» Prompt
The listing below is the input. Say how many of its lines contain "either", giving the number alone.

**** Records for processing ****

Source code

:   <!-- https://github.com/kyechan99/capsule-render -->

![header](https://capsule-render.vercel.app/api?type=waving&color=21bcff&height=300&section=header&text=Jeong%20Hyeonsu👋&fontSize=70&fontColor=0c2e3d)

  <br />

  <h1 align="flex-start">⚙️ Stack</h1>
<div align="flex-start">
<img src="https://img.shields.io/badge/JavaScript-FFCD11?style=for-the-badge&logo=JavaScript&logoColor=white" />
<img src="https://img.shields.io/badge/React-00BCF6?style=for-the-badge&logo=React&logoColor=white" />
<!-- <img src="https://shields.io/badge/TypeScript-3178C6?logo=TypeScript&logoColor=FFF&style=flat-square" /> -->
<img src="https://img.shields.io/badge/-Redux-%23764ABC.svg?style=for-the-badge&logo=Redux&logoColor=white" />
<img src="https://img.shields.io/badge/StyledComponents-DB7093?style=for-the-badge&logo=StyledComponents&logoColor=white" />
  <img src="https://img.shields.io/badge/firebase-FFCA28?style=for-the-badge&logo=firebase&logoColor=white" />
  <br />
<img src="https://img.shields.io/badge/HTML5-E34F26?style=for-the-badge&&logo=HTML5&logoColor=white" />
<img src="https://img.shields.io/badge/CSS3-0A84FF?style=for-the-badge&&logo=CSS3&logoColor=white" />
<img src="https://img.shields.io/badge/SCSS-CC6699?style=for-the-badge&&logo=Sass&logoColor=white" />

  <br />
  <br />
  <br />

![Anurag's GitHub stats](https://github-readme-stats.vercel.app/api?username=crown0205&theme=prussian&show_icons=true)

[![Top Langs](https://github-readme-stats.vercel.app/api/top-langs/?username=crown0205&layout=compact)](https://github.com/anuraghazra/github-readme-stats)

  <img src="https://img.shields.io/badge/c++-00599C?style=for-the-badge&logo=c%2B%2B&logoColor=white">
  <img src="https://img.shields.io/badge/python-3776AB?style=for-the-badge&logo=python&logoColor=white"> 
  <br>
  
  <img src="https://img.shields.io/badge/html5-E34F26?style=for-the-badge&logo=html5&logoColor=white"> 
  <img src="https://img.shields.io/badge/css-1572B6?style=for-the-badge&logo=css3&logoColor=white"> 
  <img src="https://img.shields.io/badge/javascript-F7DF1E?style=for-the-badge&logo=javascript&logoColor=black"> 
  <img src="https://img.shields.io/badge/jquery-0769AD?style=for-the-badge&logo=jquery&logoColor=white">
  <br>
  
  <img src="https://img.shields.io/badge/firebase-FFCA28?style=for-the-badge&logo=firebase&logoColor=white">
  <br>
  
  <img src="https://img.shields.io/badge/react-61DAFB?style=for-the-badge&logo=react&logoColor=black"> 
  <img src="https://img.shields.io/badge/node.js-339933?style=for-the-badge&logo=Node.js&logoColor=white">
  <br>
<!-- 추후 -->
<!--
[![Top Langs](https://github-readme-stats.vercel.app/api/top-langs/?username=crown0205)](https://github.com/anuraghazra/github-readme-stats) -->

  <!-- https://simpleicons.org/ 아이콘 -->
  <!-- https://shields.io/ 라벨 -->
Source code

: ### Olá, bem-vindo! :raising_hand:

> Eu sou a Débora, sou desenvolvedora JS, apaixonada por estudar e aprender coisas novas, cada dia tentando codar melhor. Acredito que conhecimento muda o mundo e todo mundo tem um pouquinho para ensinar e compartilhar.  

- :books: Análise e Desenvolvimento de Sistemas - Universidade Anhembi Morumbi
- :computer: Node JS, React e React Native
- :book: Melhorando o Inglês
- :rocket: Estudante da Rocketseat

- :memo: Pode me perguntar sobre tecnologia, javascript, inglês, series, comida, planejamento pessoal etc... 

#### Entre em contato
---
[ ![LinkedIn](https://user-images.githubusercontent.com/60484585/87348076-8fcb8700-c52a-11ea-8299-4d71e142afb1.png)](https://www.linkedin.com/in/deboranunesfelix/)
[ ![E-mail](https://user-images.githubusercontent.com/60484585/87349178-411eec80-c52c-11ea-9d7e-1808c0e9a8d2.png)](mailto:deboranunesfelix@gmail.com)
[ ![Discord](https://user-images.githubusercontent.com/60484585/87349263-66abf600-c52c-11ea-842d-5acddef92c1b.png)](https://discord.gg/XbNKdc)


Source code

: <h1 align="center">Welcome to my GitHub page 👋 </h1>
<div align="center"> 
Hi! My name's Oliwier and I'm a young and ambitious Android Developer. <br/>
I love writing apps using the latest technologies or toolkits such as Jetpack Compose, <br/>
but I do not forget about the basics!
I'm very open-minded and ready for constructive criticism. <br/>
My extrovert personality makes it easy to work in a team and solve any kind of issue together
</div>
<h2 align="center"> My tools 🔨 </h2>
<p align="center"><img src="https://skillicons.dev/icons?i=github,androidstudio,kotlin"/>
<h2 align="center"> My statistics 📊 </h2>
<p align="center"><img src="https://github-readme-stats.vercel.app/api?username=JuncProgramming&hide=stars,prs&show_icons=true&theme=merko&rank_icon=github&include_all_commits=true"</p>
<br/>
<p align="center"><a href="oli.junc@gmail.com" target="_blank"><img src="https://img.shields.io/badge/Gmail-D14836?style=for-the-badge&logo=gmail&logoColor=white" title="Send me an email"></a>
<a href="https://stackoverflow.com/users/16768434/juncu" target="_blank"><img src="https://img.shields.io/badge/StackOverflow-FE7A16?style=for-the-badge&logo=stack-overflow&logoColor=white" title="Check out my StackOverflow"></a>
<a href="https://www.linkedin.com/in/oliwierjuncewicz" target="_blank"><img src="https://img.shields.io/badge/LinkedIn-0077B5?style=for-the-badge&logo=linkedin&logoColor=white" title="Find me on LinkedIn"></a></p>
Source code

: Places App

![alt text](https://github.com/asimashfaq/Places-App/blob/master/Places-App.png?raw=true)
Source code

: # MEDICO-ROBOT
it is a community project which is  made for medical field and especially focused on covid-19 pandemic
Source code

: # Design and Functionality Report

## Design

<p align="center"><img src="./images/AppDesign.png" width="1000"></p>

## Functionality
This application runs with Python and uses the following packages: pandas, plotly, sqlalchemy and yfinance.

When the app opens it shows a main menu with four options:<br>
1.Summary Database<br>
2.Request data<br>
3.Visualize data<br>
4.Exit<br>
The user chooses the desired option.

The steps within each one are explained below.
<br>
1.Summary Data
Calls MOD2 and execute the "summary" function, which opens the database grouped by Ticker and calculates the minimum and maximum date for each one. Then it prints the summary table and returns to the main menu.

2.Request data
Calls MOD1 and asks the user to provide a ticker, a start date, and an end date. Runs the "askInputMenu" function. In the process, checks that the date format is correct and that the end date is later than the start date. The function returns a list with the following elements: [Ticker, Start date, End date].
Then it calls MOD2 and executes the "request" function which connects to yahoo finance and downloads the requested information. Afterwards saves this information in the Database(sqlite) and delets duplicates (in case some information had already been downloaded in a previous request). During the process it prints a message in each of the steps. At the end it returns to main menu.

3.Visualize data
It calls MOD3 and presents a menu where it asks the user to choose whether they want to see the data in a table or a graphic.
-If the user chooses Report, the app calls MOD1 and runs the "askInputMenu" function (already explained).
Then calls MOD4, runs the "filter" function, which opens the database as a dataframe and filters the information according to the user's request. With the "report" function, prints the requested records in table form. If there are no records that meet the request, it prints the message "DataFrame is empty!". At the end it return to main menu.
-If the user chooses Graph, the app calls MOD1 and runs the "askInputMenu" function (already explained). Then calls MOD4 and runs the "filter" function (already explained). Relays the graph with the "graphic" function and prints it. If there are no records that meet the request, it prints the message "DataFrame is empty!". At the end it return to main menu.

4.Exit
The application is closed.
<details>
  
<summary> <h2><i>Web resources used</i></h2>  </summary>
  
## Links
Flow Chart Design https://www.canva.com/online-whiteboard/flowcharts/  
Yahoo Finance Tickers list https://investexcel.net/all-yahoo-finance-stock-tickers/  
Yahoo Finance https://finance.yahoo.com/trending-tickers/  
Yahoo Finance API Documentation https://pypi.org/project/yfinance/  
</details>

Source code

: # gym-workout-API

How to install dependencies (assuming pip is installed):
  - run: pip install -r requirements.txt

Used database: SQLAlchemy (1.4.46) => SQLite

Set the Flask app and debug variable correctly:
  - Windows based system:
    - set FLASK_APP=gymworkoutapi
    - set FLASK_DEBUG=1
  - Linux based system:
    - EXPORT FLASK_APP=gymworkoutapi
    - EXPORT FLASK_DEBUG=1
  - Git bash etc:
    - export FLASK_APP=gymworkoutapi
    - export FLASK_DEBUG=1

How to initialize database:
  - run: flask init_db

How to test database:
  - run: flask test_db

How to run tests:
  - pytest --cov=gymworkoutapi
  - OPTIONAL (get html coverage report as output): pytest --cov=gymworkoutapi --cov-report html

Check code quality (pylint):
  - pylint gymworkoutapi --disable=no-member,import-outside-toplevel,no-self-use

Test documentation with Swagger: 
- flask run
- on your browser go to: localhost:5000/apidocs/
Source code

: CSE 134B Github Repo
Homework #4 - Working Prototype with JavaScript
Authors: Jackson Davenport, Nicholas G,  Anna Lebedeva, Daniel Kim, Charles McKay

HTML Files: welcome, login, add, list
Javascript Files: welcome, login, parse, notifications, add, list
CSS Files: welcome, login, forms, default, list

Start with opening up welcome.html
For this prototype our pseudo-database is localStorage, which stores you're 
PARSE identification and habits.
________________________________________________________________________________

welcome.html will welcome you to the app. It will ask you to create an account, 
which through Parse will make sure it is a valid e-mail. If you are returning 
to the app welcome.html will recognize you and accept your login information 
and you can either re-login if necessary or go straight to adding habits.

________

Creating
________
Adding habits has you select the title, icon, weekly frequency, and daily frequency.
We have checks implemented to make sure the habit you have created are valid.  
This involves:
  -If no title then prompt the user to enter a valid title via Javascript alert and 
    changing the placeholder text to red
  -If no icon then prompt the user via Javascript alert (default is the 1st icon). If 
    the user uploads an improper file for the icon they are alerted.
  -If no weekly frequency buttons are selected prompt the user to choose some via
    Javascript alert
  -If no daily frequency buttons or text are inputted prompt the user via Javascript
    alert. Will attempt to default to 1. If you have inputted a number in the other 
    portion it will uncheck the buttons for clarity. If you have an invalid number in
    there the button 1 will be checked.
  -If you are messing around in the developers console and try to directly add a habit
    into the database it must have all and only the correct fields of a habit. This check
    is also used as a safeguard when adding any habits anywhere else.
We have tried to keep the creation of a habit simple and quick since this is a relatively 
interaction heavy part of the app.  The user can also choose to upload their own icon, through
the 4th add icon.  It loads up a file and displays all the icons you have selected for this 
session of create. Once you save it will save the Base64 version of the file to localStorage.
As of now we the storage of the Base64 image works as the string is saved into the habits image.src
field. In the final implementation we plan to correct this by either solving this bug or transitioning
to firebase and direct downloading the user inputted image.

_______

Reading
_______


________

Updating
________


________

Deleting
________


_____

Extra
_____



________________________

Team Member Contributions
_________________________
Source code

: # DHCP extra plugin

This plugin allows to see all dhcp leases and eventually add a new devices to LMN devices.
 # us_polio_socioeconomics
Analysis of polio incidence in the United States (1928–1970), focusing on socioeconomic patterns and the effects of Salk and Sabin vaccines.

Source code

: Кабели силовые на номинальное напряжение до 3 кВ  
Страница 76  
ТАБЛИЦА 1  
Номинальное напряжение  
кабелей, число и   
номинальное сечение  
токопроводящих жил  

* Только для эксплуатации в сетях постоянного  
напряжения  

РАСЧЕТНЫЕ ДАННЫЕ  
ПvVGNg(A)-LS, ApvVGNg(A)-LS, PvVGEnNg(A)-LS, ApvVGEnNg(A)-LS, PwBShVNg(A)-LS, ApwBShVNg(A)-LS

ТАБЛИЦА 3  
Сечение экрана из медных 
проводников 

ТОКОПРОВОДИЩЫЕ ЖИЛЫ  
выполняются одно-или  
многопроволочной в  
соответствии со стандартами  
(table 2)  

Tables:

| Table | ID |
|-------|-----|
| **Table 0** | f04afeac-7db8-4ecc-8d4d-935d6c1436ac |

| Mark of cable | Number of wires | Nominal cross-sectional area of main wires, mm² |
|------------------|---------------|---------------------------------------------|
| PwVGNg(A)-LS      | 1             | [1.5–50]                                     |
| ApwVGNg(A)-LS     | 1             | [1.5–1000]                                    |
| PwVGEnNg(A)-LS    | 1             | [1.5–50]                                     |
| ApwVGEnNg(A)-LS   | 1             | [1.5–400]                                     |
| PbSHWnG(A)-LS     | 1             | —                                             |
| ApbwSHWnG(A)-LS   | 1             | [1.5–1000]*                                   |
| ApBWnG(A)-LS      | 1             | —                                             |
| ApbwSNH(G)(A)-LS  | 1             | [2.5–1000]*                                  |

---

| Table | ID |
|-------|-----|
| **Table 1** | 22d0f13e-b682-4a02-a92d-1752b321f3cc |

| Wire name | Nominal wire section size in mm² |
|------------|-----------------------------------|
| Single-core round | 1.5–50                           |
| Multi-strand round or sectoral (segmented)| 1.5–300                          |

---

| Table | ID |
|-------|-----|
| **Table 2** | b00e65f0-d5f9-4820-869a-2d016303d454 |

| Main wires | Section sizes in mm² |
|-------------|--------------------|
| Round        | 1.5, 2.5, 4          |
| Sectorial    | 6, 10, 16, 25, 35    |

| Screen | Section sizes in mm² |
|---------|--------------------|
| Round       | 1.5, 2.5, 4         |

****

» Response to the task
2